Language Varieties

Rhetorically effective language displays correctness, clarity, forcefulness, and appropriateness.

Correctness: language that is well formed grammatically
Clarity: means that the speakers's or writer's choices are understandable, they convey a comprehensible meaning to the intended audience
Forcefulness: finding the memorable or striking expression that will reinforce the rhetor's message

In rhetorical manuals appropriateness was discussed in terms of three levels of style: simple or low, the middle, and the grand or high.

Simple style: conversational and colloquial, suitable for friendly exchanges and comic accounts
Middle: unmarked, neutral stance, fitted for straight narration and exposition
Grand: highly formal, appropriate for the highest, most serious and intense topics

Low, Middle, High

Verbs like get or adverbs like sure (I would sure like to...) are informal, spoken style or of the low style. Contractions (can't, don't, haven't) also fit into this category because they are informal.

Standard Edited American English: middle level of style

Upscale variant of Standard Edited English, formal english: high style
Appears in official documents and scholarly publications and in some speeches on highly ceremonial occasions.

Regiolects and Sociolects

Regiolects: Within any are of where English is spoken there will be further variants

Sociolects: Groups of people inhabiting the same geographical region may still use different varieties of English if they come from different social, racial or ethnic groups.

Idiolect: A personal pattern of usage


Register: another dimension of appropriate language use has to do with what linguists and discourse analysts call register, a subset of language tied to a particular activity or situation.

Require special terms and phrases and occasionally distinctive speech patterns, but not alternate grammars.

Disciplinary Registers: include the special lexicon and special ways of talking and writing in a field of learning.

Occupational Registers: a fluid subset of the language, but is nevertheless recognizable because of the repeating who, where, when, and why of its use. (a police register)

Genre and Register

Stable Registers: Co-occuring set of lanuage features, develop in recurring situations from people in the same types of roles communicating on the same subjects

Genre: Registers can be studied from another perspective, that types of discourse or texts, or genre.
Genres are genres because they have consistent language features or registers

Shifting and Mixing Language Varieties

Register Shift: Insertion of a word or phrase that comes from another discourse niche

Register Mixing: Writing part of a text in one language variety and part in another
Often indicate attempts to reach multiple audiences

Spoken Versus Written

Mode of Delivery

Words like "kind of" and "sort of" are usually common in speech but uncommon in written form.

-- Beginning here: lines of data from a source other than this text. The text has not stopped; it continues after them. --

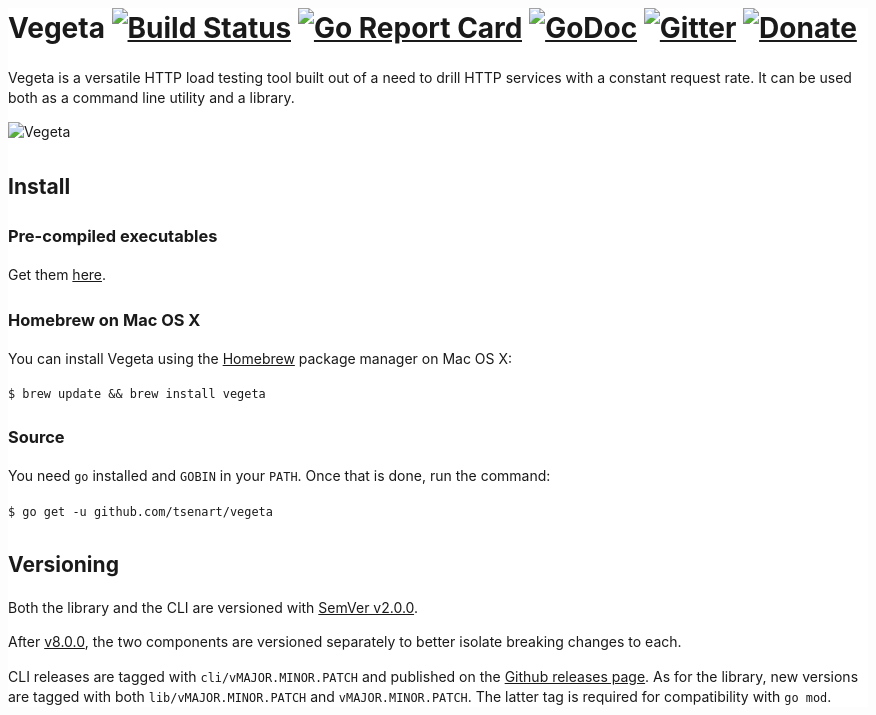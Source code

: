 # Vegeta [![Build Status](https://secure.travis-ci.org/tsenart/vegeta.svg?branch=master)](http://travis-ci.org/tsenart/vegeta) [![Go Report Card](https://goreportcard.com/badge/github.com/tsenart/vegeta)](https://goreportcard.com/report/github.com/tsenart/vegeta) [![GoDoc](https://godoc.org/github.com/tsenart/vegeta?status.svg)](https://godoc.org/github.com/tsenart/vegeta) [![Gitter](https://badges.gitter.im/Join%20Chat.svg)](https://gitter.im/tsenart/vegeta?utm_source=badge&utm_medium=badge&utm_campaign=pr-badge) [![Donate](https://img.shields.io/badge/donate-bitcoin-yellow.svg)](#donate)

Vegeta is a versatile HTTP load testing tool built out of a need to drill
HTTP services with a constant request rate.
It can be used both as a command line utility and a library.

![Vegeta](http://fc09.deviantart.net/fs49/i/2009/198/c/c/ssj2_vegeta_by_trunks24.jpg)

## Install

### Pre-compiled executables

Get them [here](http://github.com/tsenart/vegeta/releases).

### Homebrew on Mac OS X

You can install Vegeta using the [Homebrew](https://github.com/Homebrew/homebrew/) package manager on Mac OS X:

```shell
$ brew update && brew install vegeta
```

### Source

You need `go` installed and `GOBIN` in your `PATH`. Once that is done, run the
command:

```shell
$ go get -u github.com/tsenart/vegeta
```

## Versioning

Both the library and the CLI are versioned with [SemVer v2.0.0](https://semver.org/spec/v2.0.0.html).

After [v8.0.0](https://github.com/tsenart/vegeta/tree/v8.0.0), the two components
are versioned separately to better isolate breaking changes to each.

CLI releases are tagged with `cli/vMAJOR.MINOR.PATCH` and published on the [Github releases page](https://github.com/tsenart/vegeta/releases).
As for the library, new versions are tagged with both `lib/vMAJOR.MINOR.PATCH` and `vMAJOR.MINOR.PATCH`.
The latter tag is required for compatibility with `go mod`.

Planned Speech: deliberately prepared and often practiced oral performance, which may originate from a written text.

Familiar Language

"Without Borders": words and phrases appropriate for all kinds of subjects and audiences in all kinds of contexts.

Prepared Phrases, Cliches, and Idioms

Capable speakers and writers have strings of words that they use frequently, and units, across situations. Such collocations in wide use can be called "stock phrases," "prepared phrases," or even "expected phrases." These phrases have a life span; they come into and fall out use.

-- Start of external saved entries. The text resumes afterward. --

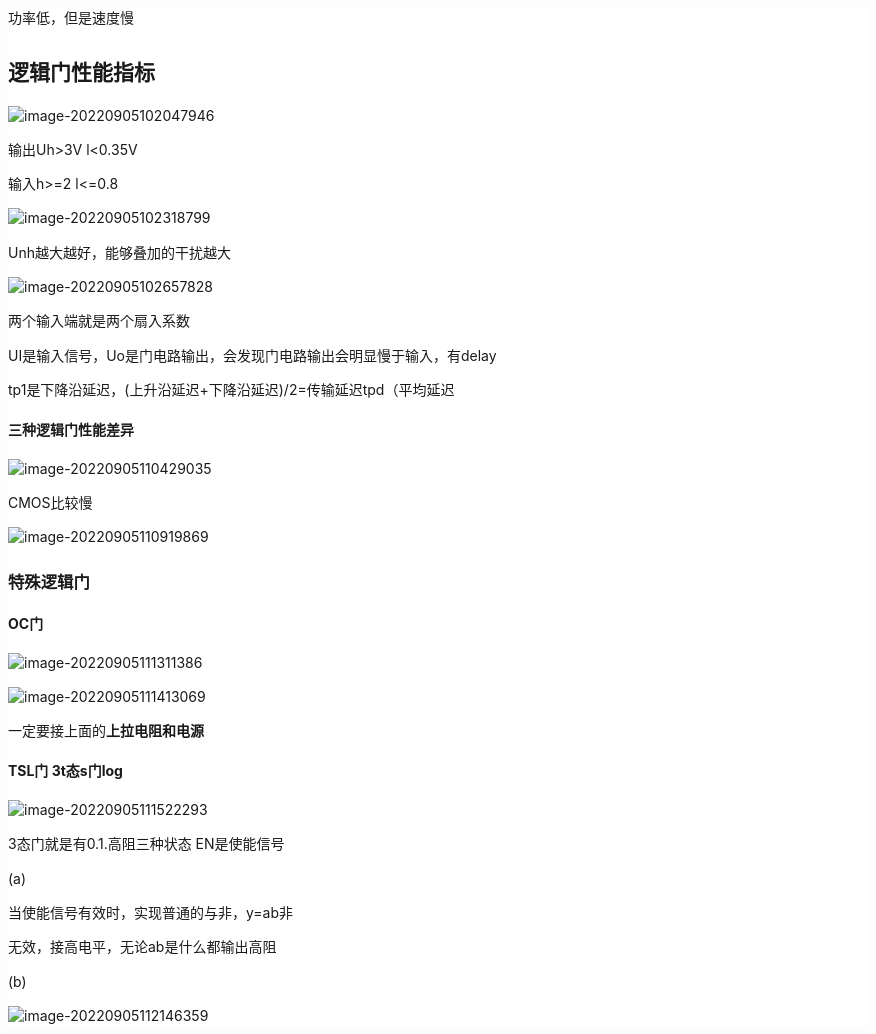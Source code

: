 功率低，但是速度慢

## 逻辑门性能指标

![image-20220905102047946](https://pic.imgdb.cn/item/63155d3716f2c2beb1075ef7.png)

输出Uh>3V l<0.35V

输入h>=2  l<=0.8

![image-20220905102318799](https://pic.imgdb.cn/item/63155dce16f2c2beb107ea44.png)

Unh越大越好，能够叠加的干扰越大

![image-20220905102657828](https://pic.imgdb.cn/item/63155ea916f2c2beb108ccf8.png)

两个输入端就是两个扇入系数

UI是输入信号，Uo是门电路输出，会发现门电路输出会明显慢于输入，有delay

tp1是下降沿延迟，(上升沿延迟+下降沿延迟)/2=传输延迟tpd（平均延迟

#### 三种逻辑门性能差异

![image-20220905110429035](https://pic.imgdb.cn/item/6315677516f2c2beb1117e02.png)

CMOS比较慢

![image-20220905110919869](https://pic.imgdb.cn/item/6315689816f2c2beb112b9ce.png)

### 特殊逻辑门

#### OC门

![image-20220905111311386](https://pic.imgdb.cn/item/6315697f16f2c2beb113989b.png)

![image-20220905111413069](https://pic.imgdb.cn/item/631569bd16f2c2beb113d818.png)

一定要接上面的**上拉电阻和电源**

#### TSL门  3t态s门log

![image-20220905111522293](https://pic.imgdb.cn/item/63156a0216f2c2beb1142069.png)

3态门就是有0.1.高阻三种状态  EN是使能信号

(a)

当使能信号有效时，实现普通的与非，y=ab非

无效，接高电平，无论ab是什么都输出高阻

(b)

![image-20220905112146359](https://pic.imgdb.cn/item/63156b8216f2c2beb1158378.png)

Cliche: She hit the nail on the head, You came in the nick of time, He kicked the bucket

Idiom: Put your best foot forward (doesn't actually include your feet)

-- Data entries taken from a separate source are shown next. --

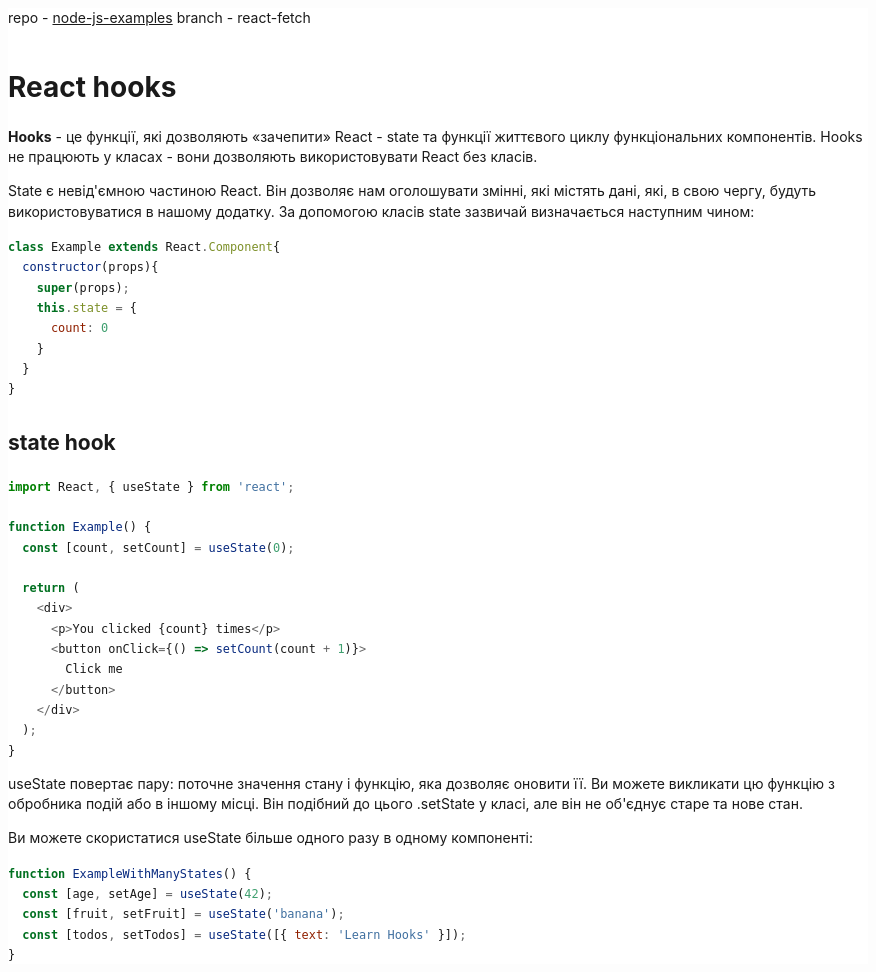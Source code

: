 repo - [node-js-examples](https://github.com/endlesskwazar/node-js-examples)
branch - react-fetch

# React hooks

**Hooks** - це функції, які дозволяють «зачепити» React - state та функції життєвого циклу функціональних компонентів. Hooks не працюють у класах - вони дозволяють використовувати React без класів.

State є невід'ємною частиною React. Він дозволяє нам оголошувати змінні, які містять дані, які, в свою чергу, будуть використовуватися в нашому додатку. За допомогою класів state зазвичай визначається наступним чином:

```js
class Example extends React.Component{
  constructor(props){
    super(props);
    this.state = {
      count: 0
    }
  }
}
```

## state hook

```js
import React, { useState } from 'react';

function Example() {
  const [count, setCount] = useState(0);

  return (
    <div>
      <p>You clicked {count} times</p>
      <button onClick={() => setCount(count + 1)}>
        Click me
      </button>
    </div>
  );
}
```

useState повертає пару: поточне значення стану і функцію, яка дозволяє оновити її. Ви можете викликати цю функцію з обробника подій або в іншому місці. Він подібний до цього .setState у класі, але він не об'єднує старе та нове стан.

Ви можете скористатися useState більше одного разу в одному компоненті:

```js
function ExampleWithManyStates() {
  const [age, setAge] = useState(42);
  const [fruit, setFruit] = useState('banana');
  const [todos, setTodos] = useState([{ text: 'Learn Hooks' }]);
}
```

Catch Phrase: "It's the real thing," from a Coca-Cola commercial

Familiar language in all its varieties communicates immediately, conveying not only content but also shared values and attitudes.

Maxims and Proverbs

Don't put all your eggs in one basket; Nice guys finish last; If anything can go wrong, it will; When the going gets tough, the tough get going


Allusion: importation of a phrase from one context into another
An illusion alludes to or recalls another context, but it does so without naming the other context.
Allusions are thus examples, in a very precise way, of intertextuality, the reliance of one text on language borrowed without citation from another source familiar to the audience.
Allusions have no effect if the reader does not recognize them.


Any individual text will present a unique combination and, more importantly, it will shift and mix at critical points of emphasis.